Search the data below for the word "braket" and copy each line that holds it.

··· Provided information ···

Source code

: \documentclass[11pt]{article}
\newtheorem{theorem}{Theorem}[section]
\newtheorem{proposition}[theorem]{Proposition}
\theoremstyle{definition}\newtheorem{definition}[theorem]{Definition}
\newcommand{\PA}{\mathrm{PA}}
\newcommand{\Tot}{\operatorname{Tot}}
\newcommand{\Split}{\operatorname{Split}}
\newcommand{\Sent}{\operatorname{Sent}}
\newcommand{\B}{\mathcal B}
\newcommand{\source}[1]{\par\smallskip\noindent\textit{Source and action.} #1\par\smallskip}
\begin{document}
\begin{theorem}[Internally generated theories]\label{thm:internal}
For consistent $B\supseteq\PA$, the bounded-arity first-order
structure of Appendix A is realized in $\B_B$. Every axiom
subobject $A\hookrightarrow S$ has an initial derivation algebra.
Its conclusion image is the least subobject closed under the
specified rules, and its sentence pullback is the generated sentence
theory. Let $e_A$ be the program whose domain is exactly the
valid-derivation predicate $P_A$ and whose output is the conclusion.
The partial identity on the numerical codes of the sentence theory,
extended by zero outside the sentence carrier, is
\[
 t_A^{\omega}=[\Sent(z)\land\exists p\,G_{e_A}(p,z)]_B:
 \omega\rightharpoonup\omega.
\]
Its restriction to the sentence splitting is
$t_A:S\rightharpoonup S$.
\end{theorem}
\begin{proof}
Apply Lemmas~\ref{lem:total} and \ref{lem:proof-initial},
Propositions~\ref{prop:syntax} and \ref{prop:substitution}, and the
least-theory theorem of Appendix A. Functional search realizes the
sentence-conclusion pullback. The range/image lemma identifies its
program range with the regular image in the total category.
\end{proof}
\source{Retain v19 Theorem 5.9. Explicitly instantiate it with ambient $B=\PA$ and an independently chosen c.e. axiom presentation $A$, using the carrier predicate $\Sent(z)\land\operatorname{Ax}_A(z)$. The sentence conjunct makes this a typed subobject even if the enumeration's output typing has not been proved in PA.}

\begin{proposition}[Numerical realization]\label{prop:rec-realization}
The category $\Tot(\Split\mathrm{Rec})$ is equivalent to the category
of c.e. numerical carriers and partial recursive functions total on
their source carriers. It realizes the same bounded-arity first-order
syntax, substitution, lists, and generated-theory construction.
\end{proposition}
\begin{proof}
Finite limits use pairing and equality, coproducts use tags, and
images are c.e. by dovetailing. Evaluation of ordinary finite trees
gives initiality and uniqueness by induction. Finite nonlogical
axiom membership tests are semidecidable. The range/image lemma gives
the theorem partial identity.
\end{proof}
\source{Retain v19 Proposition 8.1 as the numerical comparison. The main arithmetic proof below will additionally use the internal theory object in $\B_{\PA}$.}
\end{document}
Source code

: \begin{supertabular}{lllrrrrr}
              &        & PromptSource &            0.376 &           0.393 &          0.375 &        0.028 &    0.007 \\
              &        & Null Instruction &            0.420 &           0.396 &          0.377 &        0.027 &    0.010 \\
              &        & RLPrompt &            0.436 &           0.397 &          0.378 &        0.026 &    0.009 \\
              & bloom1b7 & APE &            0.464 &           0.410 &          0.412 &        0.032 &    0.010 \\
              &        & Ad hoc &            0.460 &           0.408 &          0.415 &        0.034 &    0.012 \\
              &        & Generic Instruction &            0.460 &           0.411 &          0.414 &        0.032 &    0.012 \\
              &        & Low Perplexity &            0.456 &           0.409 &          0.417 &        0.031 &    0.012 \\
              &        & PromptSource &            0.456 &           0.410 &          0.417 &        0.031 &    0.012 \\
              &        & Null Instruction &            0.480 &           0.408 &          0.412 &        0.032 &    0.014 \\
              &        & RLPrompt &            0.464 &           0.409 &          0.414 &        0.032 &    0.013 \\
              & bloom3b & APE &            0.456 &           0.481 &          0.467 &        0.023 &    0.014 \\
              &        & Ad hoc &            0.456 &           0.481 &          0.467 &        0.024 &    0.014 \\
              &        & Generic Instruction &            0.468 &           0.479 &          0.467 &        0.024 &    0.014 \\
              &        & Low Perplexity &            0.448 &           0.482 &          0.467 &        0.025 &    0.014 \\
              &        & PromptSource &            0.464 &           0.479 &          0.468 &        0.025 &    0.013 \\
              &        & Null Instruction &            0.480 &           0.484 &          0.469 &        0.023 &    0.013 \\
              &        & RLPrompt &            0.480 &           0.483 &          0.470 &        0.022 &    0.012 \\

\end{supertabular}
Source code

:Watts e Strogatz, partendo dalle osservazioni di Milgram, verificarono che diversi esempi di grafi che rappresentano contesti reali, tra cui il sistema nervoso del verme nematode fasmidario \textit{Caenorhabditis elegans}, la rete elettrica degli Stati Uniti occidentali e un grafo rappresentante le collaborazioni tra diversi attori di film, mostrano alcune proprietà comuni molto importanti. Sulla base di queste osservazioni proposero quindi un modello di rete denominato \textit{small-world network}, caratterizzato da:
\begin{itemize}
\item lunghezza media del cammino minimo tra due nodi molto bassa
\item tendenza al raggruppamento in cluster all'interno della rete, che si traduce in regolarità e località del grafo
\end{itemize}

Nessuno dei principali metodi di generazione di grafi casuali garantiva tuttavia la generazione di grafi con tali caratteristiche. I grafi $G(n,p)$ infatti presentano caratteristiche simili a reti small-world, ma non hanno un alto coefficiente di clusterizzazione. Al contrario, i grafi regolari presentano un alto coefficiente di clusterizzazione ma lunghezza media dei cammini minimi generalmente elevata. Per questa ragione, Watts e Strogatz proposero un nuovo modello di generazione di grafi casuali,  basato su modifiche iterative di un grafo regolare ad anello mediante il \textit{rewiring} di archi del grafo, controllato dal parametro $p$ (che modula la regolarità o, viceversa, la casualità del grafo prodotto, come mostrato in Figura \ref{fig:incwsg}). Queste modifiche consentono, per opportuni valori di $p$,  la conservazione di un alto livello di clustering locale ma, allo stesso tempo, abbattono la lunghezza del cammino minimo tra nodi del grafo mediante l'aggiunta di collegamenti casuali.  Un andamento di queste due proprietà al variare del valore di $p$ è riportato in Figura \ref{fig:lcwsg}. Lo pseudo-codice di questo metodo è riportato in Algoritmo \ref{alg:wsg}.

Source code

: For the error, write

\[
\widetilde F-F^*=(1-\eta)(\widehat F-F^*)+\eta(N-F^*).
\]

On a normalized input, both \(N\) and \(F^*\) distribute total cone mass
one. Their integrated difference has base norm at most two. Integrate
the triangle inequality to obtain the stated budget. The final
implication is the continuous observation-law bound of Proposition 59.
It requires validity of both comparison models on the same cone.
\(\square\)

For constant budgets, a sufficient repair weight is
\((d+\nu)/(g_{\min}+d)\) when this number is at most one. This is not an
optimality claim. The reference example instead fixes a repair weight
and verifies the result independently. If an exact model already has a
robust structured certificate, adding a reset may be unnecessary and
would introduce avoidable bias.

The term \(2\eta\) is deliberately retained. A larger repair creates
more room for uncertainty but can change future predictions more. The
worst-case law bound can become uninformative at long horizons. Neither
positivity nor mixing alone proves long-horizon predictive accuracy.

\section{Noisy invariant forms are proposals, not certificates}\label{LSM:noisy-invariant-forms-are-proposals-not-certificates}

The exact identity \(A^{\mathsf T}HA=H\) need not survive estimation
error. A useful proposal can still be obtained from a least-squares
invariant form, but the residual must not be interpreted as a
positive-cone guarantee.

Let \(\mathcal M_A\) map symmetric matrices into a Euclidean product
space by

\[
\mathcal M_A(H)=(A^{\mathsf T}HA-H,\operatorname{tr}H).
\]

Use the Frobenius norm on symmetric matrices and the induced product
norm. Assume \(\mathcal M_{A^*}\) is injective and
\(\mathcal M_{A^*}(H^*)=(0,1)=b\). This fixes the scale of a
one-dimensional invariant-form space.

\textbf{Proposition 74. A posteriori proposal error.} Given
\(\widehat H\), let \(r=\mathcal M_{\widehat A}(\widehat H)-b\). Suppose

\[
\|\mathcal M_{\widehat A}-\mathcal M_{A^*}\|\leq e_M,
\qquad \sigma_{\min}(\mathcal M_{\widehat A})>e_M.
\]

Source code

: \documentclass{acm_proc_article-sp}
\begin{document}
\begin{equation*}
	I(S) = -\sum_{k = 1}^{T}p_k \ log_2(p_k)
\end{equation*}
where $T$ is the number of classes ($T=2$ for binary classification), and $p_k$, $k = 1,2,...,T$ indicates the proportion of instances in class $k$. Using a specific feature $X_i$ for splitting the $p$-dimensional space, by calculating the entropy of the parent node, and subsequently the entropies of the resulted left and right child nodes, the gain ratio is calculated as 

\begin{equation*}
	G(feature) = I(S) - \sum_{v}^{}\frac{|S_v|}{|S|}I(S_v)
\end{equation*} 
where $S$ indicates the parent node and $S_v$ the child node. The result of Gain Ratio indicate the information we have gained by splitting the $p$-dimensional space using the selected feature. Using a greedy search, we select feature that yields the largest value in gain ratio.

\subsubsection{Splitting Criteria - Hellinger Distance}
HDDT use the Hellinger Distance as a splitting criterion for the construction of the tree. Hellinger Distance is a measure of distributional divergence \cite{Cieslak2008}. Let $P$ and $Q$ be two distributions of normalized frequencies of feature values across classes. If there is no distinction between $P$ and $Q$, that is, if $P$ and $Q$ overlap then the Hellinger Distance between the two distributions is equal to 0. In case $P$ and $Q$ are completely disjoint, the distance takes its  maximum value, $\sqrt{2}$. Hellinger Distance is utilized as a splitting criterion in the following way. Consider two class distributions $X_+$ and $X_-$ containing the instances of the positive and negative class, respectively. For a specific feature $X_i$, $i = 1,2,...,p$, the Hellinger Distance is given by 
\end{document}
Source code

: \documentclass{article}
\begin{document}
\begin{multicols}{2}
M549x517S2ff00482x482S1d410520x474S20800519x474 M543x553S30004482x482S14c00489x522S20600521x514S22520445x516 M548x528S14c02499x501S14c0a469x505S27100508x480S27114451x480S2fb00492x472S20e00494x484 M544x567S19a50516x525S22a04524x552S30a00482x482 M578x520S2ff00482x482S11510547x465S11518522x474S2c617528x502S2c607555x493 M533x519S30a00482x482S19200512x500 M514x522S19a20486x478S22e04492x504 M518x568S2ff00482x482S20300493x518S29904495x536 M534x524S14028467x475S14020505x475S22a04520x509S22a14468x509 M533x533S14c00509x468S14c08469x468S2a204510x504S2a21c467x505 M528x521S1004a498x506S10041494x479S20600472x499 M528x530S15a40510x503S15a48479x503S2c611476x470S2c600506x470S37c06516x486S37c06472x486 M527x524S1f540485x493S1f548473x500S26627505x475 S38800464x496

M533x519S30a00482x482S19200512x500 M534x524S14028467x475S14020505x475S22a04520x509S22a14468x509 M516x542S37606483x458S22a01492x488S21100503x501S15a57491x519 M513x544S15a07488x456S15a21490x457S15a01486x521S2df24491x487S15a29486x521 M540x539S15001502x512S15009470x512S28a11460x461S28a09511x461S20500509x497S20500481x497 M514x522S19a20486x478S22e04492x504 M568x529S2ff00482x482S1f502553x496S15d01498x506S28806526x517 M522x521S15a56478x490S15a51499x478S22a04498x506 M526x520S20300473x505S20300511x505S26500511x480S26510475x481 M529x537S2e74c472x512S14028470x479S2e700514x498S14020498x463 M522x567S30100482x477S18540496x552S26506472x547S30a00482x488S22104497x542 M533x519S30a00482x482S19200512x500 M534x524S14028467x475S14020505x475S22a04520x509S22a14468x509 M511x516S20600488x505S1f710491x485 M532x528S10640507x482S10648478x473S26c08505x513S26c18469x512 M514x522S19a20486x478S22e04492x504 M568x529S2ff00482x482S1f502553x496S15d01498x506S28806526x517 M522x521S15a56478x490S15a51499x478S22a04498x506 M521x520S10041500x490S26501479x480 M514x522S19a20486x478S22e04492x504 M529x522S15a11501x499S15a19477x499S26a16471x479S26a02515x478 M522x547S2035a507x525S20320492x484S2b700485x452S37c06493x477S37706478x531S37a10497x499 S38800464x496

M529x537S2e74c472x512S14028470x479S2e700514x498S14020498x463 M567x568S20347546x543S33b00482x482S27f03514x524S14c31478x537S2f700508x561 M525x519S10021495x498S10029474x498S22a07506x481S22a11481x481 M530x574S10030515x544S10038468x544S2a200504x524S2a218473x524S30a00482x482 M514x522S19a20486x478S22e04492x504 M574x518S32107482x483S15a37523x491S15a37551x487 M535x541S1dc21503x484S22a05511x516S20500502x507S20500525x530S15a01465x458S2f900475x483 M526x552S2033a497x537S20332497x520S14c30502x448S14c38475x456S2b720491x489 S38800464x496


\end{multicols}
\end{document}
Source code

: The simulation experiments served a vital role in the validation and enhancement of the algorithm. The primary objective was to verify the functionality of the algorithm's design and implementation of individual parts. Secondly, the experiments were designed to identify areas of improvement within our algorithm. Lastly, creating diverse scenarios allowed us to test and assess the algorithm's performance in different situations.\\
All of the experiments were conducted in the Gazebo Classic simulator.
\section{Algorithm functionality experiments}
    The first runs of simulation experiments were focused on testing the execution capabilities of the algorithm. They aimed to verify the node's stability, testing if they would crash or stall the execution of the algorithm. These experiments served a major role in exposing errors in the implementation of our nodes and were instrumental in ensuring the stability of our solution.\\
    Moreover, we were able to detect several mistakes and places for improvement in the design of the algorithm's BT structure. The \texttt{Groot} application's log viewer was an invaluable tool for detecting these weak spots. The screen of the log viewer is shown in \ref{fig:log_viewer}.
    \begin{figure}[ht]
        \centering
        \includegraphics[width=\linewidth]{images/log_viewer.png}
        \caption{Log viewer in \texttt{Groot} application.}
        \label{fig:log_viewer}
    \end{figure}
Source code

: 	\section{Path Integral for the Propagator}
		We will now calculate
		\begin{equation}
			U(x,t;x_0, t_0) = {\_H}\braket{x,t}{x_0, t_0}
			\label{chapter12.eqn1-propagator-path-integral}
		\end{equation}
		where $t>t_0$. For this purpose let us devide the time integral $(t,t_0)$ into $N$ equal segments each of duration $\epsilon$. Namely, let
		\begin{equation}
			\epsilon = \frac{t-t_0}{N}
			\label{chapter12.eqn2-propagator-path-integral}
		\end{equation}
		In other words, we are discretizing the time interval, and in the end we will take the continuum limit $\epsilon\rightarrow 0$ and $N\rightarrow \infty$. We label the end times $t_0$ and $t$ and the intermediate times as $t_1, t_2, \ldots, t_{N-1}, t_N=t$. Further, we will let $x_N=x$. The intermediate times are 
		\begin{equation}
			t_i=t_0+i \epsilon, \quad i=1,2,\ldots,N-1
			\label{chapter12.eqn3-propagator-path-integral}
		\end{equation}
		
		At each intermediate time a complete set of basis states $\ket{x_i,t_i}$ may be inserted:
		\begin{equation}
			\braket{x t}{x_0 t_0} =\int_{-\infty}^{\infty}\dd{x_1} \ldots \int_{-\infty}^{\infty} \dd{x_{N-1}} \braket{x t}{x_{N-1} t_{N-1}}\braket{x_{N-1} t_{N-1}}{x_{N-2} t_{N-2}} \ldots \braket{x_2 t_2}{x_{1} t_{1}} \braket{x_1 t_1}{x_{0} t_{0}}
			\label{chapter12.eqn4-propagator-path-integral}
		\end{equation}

···

### Exercise output
			U(x,t;x_0, t_0) = {\_H}\braket{x,t}{x_0, t_0}
			\braket{x t}{x_0 t_0} =\int_{-\infty}^{\infty}\dd{x_1} \ldots \int_{-\infty}^{\infty} \dd{x_{N-1}} \braket{x t}{x_{N-1} t_{N-1}}\braket{x_{N-1} t_{N-1}}{x_{N-2} t_{N-2}} \ldots \braket{x_2 t_2}{x_{1} t_{1}} \braket{x_1 t_1}{x_{0} t_{0}}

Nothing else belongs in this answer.